• Work instruction: The exercise asks you to copy every line below in which "referencing" appears.
· · · · ·
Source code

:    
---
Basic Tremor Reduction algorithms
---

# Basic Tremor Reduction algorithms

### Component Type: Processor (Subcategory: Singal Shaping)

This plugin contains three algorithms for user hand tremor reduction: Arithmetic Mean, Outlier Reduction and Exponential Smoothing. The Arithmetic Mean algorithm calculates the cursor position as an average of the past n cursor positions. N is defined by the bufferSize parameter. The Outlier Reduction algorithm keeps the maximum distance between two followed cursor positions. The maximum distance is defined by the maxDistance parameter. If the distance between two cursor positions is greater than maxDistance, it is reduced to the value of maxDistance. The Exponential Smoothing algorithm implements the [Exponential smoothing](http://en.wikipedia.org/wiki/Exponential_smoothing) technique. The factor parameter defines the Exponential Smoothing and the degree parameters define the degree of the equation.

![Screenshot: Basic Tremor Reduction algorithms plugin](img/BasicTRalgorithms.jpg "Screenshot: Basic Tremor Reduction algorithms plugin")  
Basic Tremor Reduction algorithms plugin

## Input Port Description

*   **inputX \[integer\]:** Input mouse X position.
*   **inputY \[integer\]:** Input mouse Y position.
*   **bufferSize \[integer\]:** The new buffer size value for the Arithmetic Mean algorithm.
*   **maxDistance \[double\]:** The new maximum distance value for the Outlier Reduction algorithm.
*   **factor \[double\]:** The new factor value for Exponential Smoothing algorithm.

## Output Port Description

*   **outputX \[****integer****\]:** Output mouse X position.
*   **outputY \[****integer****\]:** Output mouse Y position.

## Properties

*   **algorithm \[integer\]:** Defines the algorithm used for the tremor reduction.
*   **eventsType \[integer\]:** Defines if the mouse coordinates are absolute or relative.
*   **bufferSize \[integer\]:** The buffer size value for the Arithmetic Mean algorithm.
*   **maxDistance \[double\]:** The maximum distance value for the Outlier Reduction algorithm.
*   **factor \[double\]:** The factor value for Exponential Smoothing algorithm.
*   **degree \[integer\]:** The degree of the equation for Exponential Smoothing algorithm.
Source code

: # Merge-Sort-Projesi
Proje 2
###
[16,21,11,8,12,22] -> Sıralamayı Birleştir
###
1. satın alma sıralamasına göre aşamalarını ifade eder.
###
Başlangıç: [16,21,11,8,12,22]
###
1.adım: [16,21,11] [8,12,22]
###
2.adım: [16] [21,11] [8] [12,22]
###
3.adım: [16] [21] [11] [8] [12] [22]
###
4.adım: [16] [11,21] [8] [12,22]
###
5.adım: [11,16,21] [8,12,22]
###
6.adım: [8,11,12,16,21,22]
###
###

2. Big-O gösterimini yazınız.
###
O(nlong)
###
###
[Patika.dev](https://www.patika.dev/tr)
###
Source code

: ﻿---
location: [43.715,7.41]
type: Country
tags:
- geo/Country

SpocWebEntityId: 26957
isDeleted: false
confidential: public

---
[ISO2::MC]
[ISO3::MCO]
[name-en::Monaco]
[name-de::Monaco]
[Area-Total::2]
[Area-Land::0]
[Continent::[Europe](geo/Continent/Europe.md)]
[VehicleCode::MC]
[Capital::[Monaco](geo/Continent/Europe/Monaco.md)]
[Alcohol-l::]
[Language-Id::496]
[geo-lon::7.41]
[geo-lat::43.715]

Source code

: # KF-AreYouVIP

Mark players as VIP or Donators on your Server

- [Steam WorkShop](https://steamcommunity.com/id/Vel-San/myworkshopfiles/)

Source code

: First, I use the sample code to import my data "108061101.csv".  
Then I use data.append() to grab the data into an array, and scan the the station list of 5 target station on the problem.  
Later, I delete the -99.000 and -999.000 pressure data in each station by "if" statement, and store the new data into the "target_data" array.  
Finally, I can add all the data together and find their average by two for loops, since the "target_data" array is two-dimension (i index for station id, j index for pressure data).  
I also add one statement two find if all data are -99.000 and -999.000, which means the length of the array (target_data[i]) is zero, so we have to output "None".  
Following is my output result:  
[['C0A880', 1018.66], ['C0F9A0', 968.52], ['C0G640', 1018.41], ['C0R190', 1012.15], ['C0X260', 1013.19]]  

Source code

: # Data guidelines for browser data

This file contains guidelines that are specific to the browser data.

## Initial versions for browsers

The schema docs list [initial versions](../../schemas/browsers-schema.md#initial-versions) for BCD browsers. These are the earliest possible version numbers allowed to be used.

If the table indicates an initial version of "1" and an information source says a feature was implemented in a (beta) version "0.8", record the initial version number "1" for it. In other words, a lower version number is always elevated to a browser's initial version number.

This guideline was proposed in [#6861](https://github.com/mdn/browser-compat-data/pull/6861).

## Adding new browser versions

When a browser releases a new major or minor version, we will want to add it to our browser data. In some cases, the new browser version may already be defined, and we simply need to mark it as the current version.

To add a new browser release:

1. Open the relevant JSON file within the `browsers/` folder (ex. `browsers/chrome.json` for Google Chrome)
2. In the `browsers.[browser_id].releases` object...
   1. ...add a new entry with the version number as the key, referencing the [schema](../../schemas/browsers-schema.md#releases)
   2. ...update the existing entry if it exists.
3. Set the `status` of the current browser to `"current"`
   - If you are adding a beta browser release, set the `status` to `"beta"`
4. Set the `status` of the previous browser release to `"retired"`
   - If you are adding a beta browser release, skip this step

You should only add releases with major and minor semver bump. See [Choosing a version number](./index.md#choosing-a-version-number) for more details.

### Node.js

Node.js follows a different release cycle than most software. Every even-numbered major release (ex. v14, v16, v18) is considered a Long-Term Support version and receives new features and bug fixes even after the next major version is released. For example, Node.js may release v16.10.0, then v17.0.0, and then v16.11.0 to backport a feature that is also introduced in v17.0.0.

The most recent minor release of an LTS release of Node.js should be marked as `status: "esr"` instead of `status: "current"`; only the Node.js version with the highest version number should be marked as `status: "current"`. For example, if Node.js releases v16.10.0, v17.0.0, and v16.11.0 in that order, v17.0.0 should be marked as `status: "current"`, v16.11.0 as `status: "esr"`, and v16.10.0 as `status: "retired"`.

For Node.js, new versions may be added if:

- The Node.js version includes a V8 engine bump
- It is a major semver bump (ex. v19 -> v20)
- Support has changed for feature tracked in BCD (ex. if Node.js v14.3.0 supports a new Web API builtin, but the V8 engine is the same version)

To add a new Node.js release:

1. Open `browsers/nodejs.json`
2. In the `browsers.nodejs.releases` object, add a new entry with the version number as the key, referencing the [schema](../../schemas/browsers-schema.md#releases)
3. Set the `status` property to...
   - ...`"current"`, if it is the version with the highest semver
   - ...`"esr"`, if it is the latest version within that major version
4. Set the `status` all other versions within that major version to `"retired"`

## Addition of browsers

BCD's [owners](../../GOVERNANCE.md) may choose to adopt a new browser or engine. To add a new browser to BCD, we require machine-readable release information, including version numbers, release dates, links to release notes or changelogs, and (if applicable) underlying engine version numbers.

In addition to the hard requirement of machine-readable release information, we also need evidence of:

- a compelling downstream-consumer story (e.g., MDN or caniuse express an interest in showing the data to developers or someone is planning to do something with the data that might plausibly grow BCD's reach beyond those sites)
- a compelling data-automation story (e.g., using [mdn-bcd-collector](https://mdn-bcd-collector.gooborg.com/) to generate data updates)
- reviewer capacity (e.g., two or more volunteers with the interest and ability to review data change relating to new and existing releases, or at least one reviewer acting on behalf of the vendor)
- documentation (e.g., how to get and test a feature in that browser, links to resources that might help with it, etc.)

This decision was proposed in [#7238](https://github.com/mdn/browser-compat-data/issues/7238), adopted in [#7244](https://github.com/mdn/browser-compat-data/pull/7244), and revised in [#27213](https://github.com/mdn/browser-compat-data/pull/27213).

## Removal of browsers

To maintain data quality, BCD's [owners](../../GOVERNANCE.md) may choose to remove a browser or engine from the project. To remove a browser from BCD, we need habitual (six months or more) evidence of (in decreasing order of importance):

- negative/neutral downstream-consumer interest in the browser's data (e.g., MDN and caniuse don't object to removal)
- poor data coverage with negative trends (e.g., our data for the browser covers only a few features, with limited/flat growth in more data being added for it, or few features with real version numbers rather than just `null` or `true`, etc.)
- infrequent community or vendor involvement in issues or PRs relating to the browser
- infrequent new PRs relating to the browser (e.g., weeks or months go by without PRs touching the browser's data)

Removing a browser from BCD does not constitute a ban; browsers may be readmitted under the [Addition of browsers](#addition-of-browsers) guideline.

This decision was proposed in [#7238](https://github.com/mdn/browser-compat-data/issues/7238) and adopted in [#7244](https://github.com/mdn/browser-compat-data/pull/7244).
· · · · ·
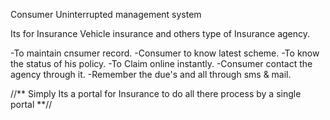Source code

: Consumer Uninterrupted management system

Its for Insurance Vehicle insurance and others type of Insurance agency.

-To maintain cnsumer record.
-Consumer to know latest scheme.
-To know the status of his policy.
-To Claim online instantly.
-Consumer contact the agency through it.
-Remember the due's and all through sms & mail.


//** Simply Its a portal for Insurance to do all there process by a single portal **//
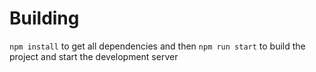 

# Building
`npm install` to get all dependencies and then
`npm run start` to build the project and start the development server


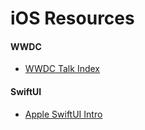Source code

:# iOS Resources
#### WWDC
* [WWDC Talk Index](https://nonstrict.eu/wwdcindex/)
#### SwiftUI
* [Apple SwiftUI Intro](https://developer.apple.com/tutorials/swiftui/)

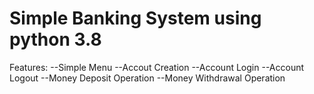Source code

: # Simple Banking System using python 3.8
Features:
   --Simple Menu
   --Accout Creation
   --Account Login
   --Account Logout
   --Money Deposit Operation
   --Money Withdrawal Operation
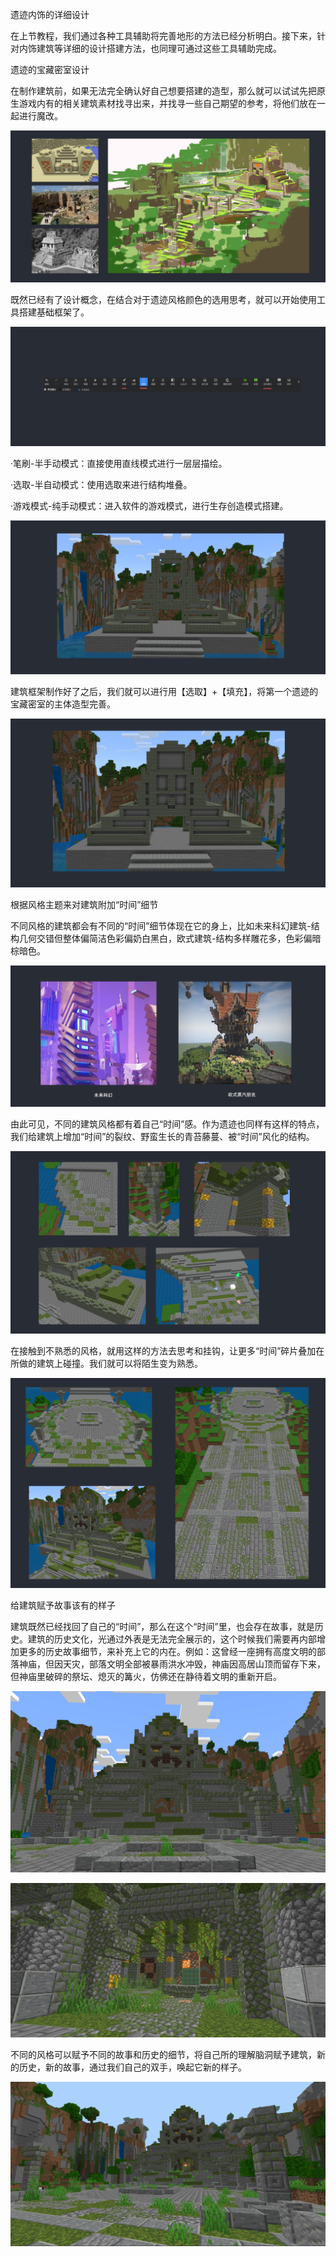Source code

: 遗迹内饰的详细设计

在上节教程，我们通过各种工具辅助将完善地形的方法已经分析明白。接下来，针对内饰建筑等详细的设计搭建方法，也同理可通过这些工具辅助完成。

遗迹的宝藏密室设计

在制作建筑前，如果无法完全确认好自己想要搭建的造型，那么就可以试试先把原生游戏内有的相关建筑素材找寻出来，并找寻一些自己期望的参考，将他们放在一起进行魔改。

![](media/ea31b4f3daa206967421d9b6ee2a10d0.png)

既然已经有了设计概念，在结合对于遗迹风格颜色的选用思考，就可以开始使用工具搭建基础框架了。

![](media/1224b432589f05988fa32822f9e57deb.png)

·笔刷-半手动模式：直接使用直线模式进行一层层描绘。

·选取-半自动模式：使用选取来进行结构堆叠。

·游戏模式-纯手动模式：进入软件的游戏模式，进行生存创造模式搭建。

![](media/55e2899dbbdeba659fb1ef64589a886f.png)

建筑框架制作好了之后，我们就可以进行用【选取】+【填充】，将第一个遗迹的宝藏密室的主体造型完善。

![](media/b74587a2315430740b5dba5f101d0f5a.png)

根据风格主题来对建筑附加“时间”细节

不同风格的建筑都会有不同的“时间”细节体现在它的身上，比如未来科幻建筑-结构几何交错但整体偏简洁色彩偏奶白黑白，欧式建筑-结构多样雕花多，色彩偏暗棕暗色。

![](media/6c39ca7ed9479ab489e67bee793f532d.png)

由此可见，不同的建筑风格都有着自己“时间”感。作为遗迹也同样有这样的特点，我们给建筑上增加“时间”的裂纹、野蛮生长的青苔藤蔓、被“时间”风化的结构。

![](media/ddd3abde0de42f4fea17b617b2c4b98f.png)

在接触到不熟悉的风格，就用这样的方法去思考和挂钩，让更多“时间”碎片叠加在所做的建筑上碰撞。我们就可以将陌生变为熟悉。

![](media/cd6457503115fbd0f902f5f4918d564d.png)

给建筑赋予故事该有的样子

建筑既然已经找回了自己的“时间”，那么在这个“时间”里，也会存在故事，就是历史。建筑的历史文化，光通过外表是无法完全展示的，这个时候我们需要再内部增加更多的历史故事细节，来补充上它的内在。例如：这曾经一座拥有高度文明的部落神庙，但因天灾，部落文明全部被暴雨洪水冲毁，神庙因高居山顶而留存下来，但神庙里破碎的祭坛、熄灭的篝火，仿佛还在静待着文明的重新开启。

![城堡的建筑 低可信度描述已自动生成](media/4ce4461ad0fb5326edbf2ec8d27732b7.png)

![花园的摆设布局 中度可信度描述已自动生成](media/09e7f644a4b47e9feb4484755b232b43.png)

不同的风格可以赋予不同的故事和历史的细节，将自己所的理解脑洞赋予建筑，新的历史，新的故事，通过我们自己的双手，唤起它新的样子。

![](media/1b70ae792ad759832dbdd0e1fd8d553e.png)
· · · · ·
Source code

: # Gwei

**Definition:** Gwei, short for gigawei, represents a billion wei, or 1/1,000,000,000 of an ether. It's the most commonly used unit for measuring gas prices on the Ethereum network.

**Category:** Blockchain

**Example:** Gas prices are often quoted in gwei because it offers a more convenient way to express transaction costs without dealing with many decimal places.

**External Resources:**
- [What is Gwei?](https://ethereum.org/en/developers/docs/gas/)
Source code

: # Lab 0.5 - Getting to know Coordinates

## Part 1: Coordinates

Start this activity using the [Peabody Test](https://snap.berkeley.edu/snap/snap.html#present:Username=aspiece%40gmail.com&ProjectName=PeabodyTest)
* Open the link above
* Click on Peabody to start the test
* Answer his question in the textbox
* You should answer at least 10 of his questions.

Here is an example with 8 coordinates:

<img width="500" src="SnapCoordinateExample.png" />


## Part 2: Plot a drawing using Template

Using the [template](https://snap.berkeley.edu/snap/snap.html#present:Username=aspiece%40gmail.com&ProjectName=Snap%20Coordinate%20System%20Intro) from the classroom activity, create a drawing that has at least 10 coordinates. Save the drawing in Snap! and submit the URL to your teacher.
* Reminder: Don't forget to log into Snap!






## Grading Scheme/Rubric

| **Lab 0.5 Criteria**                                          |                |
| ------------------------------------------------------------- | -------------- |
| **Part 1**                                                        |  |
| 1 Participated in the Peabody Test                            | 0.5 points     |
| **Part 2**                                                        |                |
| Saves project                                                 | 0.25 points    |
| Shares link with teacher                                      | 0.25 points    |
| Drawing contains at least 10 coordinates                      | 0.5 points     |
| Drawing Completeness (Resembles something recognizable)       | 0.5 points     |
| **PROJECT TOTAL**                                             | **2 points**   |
· · · · ·
• Solution to the problem:
   1. ...add a new entry with the version number as the key, referencing the [schema](../../schemas/browsers-schema.md#releases)
2. In the `browsers.nodejs.releases` object, add a new entry with the version number as the key, referencing the [schema](../../schemas/browsers-schema.md#releases)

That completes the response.